Metadata-Version: 2.1
Name: yt2doc
Version: 0.2.2
Summary: Transcribe any YouTube video into a structural Markdown document
Requires-Python: >=3.10
Description-Content-Type: text/markdown
License-File: LICENSE
Requires-Dist: emoji>=2.13.0
Requires-Dist: faster-whisper>=1.0.3
Requires-Dist: ffmpeg-python>=0.2.0
Requires-Dist: instructor>=1.5.1
Requires-Dist: openai>=1.51.0
Requires-Dist: pathvalidate>=3.2.1
Requires-Dist: pydantic>=2.9.1
Requires-Dist: torch>=2.4.1
Requires-Dist: tqdm>=4.66.5
Requires-Dist: typer-slim>=0.12.5
Requires-Dist: wtpsplit>=2.0.8
Requires-Dist: yt-dlp>=2024.10.07

# yt2doc

![Header Image](header-image.png)

yt2doc transcribes videos & audios online into readable Markdown documents.

Supported video/audio sources:
* YouTube
* Apple Podcast
* Twitter

yt2doc is meant to work fully locally, without invoking any external API. The OpenAI SDK dependency is required solely to interact with a local LLM server such as [Ollama](https://github.com/ollama/ollama).

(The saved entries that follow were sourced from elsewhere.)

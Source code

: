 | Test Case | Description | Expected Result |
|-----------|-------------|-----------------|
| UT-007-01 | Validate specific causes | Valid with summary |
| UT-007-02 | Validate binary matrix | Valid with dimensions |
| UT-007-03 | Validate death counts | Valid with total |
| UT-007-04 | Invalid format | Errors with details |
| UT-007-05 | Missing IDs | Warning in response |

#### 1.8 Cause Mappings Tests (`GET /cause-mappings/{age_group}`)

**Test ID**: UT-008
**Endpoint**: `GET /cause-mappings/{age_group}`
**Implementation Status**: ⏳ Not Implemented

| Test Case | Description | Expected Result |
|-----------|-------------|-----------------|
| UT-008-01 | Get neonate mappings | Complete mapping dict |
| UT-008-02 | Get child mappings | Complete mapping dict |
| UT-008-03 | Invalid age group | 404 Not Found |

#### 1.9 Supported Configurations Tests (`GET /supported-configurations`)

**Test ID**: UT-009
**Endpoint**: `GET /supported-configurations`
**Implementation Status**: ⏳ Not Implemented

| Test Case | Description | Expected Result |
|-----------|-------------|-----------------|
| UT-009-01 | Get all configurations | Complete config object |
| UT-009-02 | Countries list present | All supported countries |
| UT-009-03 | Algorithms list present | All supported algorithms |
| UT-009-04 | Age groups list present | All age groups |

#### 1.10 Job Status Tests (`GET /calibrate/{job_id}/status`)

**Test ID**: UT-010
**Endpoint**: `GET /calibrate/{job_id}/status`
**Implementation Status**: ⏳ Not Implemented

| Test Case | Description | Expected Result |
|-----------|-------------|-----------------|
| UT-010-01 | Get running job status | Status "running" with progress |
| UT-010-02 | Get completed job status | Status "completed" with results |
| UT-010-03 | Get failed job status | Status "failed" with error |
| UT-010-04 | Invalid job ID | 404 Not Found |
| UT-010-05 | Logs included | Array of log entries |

Check out some [examples](./examples/) generated by yt2doc.

## Why

There have been many existing projects that transcribe YouTube videos with Whisper and its variants, but most of them aimed to generate subtitles, while I had not found one that priortises readability. Whisper does not generate line break in its transcription, so transcribing a 20 mins long video without any post processing would give you a huge piece of text, without any line break or topic segmentation. This project aims to transcribe videos with that post processing. 

## Installation

### Prerequisites

[ffmepg](https://www.ffmpeg.org/) is required to run yt2doc.

If you are running MacOS:

```
brew install ffmpeg
```

If you are on Debian/Ubuntu:
```
sudo apt install ffmpeg
```

### Install yt2doc

Install with [pipx](https://github.com/pypa/pipx):

```
pipx install yt2doc
```

Or install with [uv](https://github.com/astral-sh/uv):
```
uv tool install yt2doc
```

### Upgrade

If you have already installed yt2doc but would like to upgrade to a later version:

```
pipx upgrade yt2doc
```

or with `uv`:

```
uv tool upgrade yt2doc
```

## Usage

Get helping information:

```
yt2doc --help
```

### Transcribe Video from Youtube or Twitter

To transcribe a video (on YouTube or Twitter) into a document:

```
yt2doc --video <video-url>
```

To save your transcription:

```
yt2doc --video <video-url> -o some_dir/transcription.md
```

### Transcribe a YouTube playlist

To transcribe all videos from a YouTube playlist:

```
yt2doc --playlist <playlist-url> -o some_dir
```

### Chapter unchaptered videos

(LLM server e.g. [Ollama](https://github.com/ollama/ollama) required) If the video is not chaptered, you can chapter it and add headings to each chapter:

```
yt2doc --video <video-url> --segment-unchaptered --llm-model <model-name>
```

Among smaller size models, `gemma2:9b`, `llama3.1:8b`, and `qwen 2.5:7b` work reasonably well.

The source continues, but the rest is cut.